═══ Materials provided ═══

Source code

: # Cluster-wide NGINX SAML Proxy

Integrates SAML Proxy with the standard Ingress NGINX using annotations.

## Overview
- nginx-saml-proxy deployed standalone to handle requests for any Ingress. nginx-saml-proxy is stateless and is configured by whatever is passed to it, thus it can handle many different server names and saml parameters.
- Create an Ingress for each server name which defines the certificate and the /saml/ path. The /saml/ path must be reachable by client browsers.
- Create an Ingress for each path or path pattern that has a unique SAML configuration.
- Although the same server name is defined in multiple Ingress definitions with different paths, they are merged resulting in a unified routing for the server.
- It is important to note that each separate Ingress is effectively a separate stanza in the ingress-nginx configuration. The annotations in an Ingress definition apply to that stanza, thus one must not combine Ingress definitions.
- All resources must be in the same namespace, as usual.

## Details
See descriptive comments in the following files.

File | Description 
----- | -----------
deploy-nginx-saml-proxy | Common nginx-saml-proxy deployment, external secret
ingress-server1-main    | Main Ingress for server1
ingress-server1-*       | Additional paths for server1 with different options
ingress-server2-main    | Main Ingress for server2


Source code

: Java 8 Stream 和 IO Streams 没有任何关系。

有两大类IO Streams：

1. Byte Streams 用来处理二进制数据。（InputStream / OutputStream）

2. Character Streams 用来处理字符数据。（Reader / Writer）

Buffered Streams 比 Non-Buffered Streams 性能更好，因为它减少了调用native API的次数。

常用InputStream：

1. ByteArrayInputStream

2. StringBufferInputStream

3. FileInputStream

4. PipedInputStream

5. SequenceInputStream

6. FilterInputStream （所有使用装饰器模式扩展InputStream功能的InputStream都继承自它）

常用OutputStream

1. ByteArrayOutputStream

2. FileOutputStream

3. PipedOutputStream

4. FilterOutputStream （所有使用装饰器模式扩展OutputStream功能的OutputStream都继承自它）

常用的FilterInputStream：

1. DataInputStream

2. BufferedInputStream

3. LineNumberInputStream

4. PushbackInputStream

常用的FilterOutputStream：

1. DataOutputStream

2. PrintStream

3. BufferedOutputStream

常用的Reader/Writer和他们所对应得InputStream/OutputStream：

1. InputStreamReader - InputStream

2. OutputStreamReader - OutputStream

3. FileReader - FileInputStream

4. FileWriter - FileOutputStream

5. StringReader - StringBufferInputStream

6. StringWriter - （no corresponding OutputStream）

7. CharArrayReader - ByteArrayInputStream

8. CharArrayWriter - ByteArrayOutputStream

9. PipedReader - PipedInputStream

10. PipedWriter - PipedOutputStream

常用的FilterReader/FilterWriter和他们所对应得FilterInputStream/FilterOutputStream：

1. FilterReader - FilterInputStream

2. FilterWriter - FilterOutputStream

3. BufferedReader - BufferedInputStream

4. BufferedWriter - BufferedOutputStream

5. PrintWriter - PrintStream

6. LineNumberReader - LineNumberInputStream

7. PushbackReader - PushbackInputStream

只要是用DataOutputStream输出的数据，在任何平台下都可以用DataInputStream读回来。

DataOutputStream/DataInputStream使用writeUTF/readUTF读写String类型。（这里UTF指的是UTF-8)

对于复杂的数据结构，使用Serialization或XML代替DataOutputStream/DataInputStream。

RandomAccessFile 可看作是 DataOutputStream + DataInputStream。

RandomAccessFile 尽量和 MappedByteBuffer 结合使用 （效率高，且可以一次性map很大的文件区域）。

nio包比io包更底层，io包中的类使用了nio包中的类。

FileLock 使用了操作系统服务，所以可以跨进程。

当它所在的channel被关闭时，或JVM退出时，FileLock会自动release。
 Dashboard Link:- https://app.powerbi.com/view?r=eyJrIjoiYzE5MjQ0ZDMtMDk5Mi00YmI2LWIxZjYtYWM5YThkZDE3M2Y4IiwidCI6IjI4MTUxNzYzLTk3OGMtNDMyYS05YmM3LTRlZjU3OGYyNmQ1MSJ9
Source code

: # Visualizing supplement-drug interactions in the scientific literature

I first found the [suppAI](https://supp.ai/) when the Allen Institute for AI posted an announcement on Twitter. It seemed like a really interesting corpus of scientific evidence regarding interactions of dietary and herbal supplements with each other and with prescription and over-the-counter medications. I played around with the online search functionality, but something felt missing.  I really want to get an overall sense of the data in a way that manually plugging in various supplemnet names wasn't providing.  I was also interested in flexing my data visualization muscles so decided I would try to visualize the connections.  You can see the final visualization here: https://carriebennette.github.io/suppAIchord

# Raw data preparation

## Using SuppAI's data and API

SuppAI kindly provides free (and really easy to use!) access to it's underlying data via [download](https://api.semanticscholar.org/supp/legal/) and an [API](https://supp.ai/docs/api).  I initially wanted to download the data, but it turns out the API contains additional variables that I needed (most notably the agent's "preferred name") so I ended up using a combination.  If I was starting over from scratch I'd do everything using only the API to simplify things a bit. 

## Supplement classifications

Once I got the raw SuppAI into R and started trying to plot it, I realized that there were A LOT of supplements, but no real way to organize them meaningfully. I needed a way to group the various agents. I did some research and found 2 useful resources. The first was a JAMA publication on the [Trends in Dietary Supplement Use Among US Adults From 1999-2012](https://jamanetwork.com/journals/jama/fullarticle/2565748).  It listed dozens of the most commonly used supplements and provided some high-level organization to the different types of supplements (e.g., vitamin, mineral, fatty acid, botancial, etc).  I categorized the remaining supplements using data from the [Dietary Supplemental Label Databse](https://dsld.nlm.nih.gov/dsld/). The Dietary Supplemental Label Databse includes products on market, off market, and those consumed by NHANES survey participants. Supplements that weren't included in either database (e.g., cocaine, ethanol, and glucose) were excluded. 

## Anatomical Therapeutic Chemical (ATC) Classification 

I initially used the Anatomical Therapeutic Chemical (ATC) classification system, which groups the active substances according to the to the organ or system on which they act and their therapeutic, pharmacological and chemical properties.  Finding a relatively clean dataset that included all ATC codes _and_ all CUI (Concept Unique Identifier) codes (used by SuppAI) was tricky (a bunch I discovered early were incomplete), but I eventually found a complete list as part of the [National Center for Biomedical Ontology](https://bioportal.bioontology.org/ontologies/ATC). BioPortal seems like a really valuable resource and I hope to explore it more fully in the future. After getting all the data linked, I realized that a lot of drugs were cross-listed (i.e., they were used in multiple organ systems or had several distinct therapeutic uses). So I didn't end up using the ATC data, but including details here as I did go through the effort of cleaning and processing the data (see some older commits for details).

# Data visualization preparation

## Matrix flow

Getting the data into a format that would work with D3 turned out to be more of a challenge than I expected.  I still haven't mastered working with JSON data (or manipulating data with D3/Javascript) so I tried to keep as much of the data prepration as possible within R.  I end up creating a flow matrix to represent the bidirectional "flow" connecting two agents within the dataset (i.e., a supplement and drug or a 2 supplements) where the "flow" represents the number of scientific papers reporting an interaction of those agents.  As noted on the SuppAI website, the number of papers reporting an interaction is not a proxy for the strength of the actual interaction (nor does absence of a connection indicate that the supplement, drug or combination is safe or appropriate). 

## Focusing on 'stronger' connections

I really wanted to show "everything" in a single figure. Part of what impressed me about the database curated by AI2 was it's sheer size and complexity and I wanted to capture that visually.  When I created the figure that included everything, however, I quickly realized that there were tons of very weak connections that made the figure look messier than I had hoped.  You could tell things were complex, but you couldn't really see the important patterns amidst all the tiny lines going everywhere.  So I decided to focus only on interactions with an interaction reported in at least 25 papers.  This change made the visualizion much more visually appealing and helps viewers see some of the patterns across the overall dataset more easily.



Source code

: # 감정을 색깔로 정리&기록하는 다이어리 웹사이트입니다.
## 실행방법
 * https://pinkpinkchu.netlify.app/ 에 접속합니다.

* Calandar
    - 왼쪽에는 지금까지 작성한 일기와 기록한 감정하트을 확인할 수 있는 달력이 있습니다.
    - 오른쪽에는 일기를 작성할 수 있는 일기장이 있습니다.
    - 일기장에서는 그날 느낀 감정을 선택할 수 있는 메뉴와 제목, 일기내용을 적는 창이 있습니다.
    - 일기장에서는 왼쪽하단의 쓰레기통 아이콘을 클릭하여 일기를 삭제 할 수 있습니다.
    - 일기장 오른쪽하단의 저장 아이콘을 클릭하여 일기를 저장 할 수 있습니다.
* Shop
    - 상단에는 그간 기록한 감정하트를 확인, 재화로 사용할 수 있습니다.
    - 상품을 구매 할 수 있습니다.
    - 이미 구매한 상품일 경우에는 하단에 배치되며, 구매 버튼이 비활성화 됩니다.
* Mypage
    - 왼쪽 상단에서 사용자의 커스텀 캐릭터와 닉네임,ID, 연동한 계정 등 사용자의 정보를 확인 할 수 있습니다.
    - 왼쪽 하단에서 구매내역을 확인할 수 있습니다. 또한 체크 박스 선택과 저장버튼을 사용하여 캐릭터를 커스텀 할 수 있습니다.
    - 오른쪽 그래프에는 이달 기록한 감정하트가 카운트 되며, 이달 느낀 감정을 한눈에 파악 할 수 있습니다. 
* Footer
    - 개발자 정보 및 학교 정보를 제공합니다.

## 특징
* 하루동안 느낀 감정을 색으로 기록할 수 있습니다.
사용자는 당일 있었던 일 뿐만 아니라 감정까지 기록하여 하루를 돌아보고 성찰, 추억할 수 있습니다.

═══

Activity:
Look through the data above and return exactly the lines from the one that contains "5. PrintWriter - PrintStream" to the one that contains "the scientific literature", inclusive, with nothing else.

Answer box:
5. PrintWriter - PrintStream

6. LineNumberReader - LineNumberInputStream

7. PushbackReader - PushbackInputStream

只要是用DataOutputStream输出的数据，在任何平台下都可以用DataInputStream读回来。

DataOutputStream/DataInputStream使用writeUTF/readUTF读写String类型。（这里UTF指的是UTF-8)

对于复杂的数据结构，使用Serialization或XML代替DataOutputStream/DataInputStream。

RandomAccessFile 可看作是 DataOutputStream + DataInputStream。

RandomAccessFile 尽量和 MappedByteBuffer 结合使用 （效率高，且可以一次性map很大的文件区域）。

nio包比io包更底层，io包中的类使用了nio包中的类。

FileLock 使用了操作系统服务，所以可以跨进程。

当它所在的channel被关闭时，或JVM退出时，FileLock会自动release。
 Dashboard Link:- https://app.powerbi.com/view?r=eyJrIjoiYzE5MjQ0ZDMtMDk5Mi00YmI2LWIxZjYtYWM5YThkZDE3M2Y4IiwidCI6IjI4MTUxNzYzLTk3OGMtNDMyYS05YmM3LTRlZjU3OGYyNmQ1MSJ9
Source code

: # Visualizing supplement-drug interactions in the scientific literature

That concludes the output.